**Required work:**
Pictures stay out. All the rest of the records must be repeated exactly.

**Source data:**
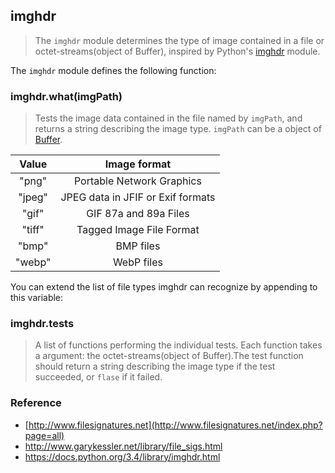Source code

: 
## imghdr

> The `imghdr` module determines the type of image contained in a file or octet-streams(object of Buffer), inspired by Python's [imghdr](https://docs.python.org/3.4/library/imghdr.html) module.

The `imghdr` module defines the following function:

### imghdr.what(imgPath)
>Tests the image data contained in the file named by `imgPath`, and returns a string describing the image type. `imgPath` can be a object of [Buffer](http://nodejs.org/api/buffer.html).

|  Value |            Image format           |
|:------:|:---------------------------------:|
| "png"  | Portable Network Graphics         |
| "jpeg" | JPEG data in JFIF or Exif formats |
| "gif"  | GIF 87a and 89a Files             |
| "tiff" | Tagged Image File Format          |
| "bmp"  | BMP files                         |
| "webp" | WebP files                        |

You can extend the list of file types imghdr can recognize by appending to this variable:

### imghdr.tests
>A list of functions performing the individual tests. Each function takes a argument: the octet-streams(object of Buffer).The test function should return a string describing the image type if the test succeeded, or `flase` if it failed.

### Reference
- [http://www.filesignatures.net](http://www.filesignatures.net/index.php?page=all)
- http://www.garykessler.net/library/file_sigs.html
- https://docs.python.org/3.4/library/imghdr.html
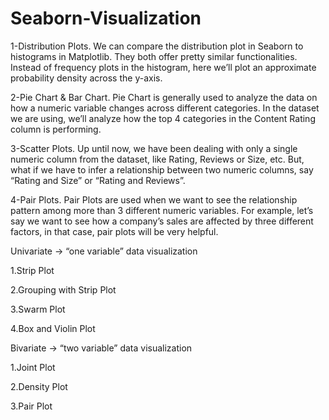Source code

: # Seaborn-Visualization
1-Distribution Plots. We can compare the distribution plot in Seaborn to histograms in Matplotlib. They both offer pretty similar functionalities. Instead of frequency plots in the histogram, here we’ll plot an approximate probability density across the y-axis.

2-Pie Chart & Bar Chart. Pie Chart is generally used to analyze the data on how a numeric variable changes across different categories. In the dataset we are using, we’ll analyze how the top 4 categories in the Content Rating column is performing.

3-Scatter Plots. Up until now, we have been dealing with only a single numeric column from the dataset, like Rating, Reviews or Size, etc. But, what if we have to infer a relationship between two numeric columns, say “Rating and Size” or “Rating and Reviews”.

4-Pair Plots. Pair Plots are used when we want to see the relationship pattern among more than 3 different numeric variables. For example, let’s say we want to see how a company’s sales are affected by three different factors, in that case, pair plots will be very helpful.

Univariate → “one variable” data visualization

1.Strip Plot

2.Grouping with Strip Plot

3.Swarm Plot

4.Box and Violin Plot

Bivariate → “two variable” data visualization

1.Joint Plot

2.Density Plot

3.Pair Plot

**Answer to this exercise:**
Source code

: 
## imghdr

> The `imghdr` module determines the type of image contained in a file or octet-streams(object of Buffer), inspired by Python's [imghdr](https://docs.python.org/3.4/library/imghdr.html) module.

The `imghdr` module defines the following function:

### imghdr.what(imgPath)
>Tests the image data contained in the file named by `imgPath`, and returns a string describing the image type. `imgPath` can be a object of [Buffer](http://nodejs.org/api/buffer.html).

|  Value |            Image format           |
|:------:|:---------------------------------:|
| "png"  | Portable Network Graphics         |
| "jpeg" | JPEG data in JFIF or Exif formats |
| "gif"  | GIF 87a and 89a Files             |
| "tiff" | Tagged Image File Format          |
| "bmp"  | BMP files                         |
| "webp" | WebP files                        |

You can extend the list of file types imghdr can recognize by appending to this variable:

### imghdr.tests
>A list of functions performing the individual tests. Each function takes a argument: the octet-streams(object of Buffer).The test function should return a string describing the image type if the test succeeded, or `flase` if it failed.

### Reference
- [http://www.filesignatures.net](http://www.filesignatures.net/index.php?page=all)
- http://www.garykessler.net/library/file_sigs.html
- https://docs.python.org/3.4/library/imghdr.html
Source code

: # Seaborn-Visualization
1-Distribution Plots. We can compare the distribution plot in Seaborn to histograms in Matplotlib. They both offer pretty similar functionalities. Instead of frequency plots in the histogram, here we’ll plot an approximate probability density across the y-axis.

2-Pie Chart & Bar Chart. Pie Chart is generally used to analyze the data on how a numeric variable changes across different categories. In the dataset we are using, we’ll analyze how the top 4 categories in the Content Rating column is performing.

3-Scatter Plots. Up until now, we have been dealing with only a single numeric column from the dataset, like Rating, Reviews or Size, etc. But, what if we have to infer a relationship between two numeric columns, say “Rating and Size” or “Rating and Reviews”.

4-Pair Plots. Pair Plots are used when we want to see the relationship pattern among more than 3 different numeric variables. For example, let’s say we want to see how a company’s sales are affected by three different factors, in that case, pair plots will be very helpful.

Univariate → “one variable” data visualization

1.Strip Plot

2.Grouping with Strip Plot

3.Swarm Plot

4.Box and Violin Plot

Bivariate → “two variable” data visualization

1.Joint Plot

2.Density Plot

3.Pair Plot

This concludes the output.